[DATA EXTRACTS Boundary: Start]

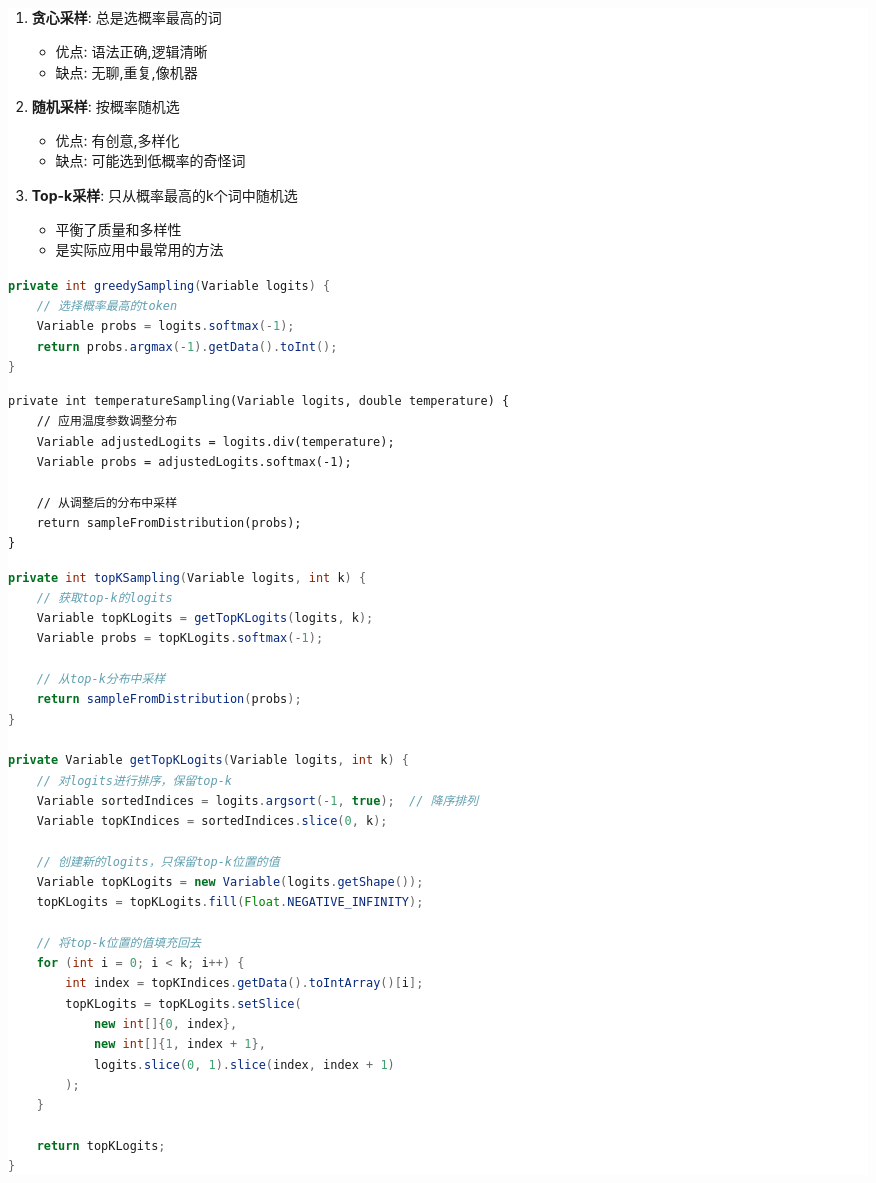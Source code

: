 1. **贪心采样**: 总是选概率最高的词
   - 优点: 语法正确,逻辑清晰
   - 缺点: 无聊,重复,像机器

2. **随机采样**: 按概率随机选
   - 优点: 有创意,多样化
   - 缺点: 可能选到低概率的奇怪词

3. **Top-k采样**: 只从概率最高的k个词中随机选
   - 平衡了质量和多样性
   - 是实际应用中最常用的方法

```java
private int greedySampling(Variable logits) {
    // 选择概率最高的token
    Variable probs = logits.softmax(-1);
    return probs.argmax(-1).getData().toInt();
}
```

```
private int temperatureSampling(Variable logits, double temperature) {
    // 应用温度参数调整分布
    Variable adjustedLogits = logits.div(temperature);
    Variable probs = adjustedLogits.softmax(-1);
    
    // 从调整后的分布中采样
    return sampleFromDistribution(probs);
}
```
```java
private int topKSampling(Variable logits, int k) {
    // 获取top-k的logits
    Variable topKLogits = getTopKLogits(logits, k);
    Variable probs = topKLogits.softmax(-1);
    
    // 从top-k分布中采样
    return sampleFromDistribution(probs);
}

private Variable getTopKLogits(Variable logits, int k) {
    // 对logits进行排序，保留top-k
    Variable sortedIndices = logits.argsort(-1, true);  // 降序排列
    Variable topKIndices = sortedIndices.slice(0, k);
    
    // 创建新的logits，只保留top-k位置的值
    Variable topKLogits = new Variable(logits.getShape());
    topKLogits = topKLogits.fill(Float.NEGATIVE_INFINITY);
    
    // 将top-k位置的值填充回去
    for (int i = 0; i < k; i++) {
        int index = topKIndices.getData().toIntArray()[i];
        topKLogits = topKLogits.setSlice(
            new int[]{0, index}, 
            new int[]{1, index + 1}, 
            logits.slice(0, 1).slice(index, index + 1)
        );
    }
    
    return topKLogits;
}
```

[DATA EXTRACTS Boundary: End]
[DATA EXTRACTS Boundary: Start]

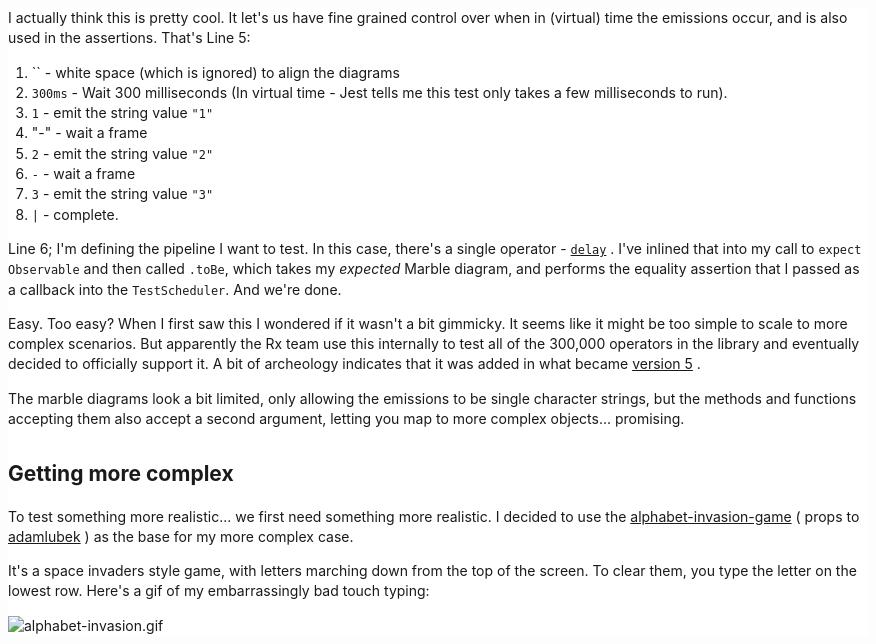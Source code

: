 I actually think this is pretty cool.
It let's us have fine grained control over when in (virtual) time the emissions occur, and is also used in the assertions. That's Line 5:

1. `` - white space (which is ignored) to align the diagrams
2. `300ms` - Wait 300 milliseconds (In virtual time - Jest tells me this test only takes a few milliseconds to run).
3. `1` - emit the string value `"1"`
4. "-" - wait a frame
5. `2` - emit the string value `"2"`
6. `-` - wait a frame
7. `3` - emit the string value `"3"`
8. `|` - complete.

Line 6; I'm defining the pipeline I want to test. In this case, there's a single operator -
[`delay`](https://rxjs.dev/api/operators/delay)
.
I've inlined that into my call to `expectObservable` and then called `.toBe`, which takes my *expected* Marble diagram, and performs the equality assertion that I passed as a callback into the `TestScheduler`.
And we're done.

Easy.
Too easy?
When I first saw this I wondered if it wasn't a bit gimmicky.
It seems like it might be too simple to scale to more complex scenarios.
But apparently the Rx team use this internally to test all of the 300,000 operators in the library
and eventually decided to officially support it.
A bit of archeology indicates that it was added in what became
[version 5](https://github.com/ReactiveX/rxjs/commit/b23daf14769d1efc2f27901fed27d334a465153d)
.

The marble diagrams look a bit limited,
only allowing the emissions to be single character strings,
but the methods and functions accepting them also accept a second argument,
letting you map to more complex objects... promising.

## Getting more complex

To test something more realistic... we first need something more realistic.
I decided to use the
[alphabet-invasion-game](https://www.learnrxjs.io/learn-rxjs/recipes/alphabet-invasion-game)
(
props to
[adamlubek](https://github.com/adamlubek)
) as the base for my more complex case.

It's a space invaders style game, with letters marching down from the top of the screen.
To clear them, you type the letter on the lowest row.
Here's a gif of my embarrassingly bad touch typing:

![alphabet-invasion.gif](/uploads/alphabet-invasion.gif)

[DATA EXTRACTS Boundary: End]

WHAT YOU HAVE TO DO
Lines of the data above that include the string "more" must each be copied.

EXERCISE OUTPUT
It seems like it might be too simple to scale to more complex scenarios.
letting you map to more complex objects... promising.
## Getting more complex
To test something more realistic... we first need something more realistic.
) as the base for my more complex case.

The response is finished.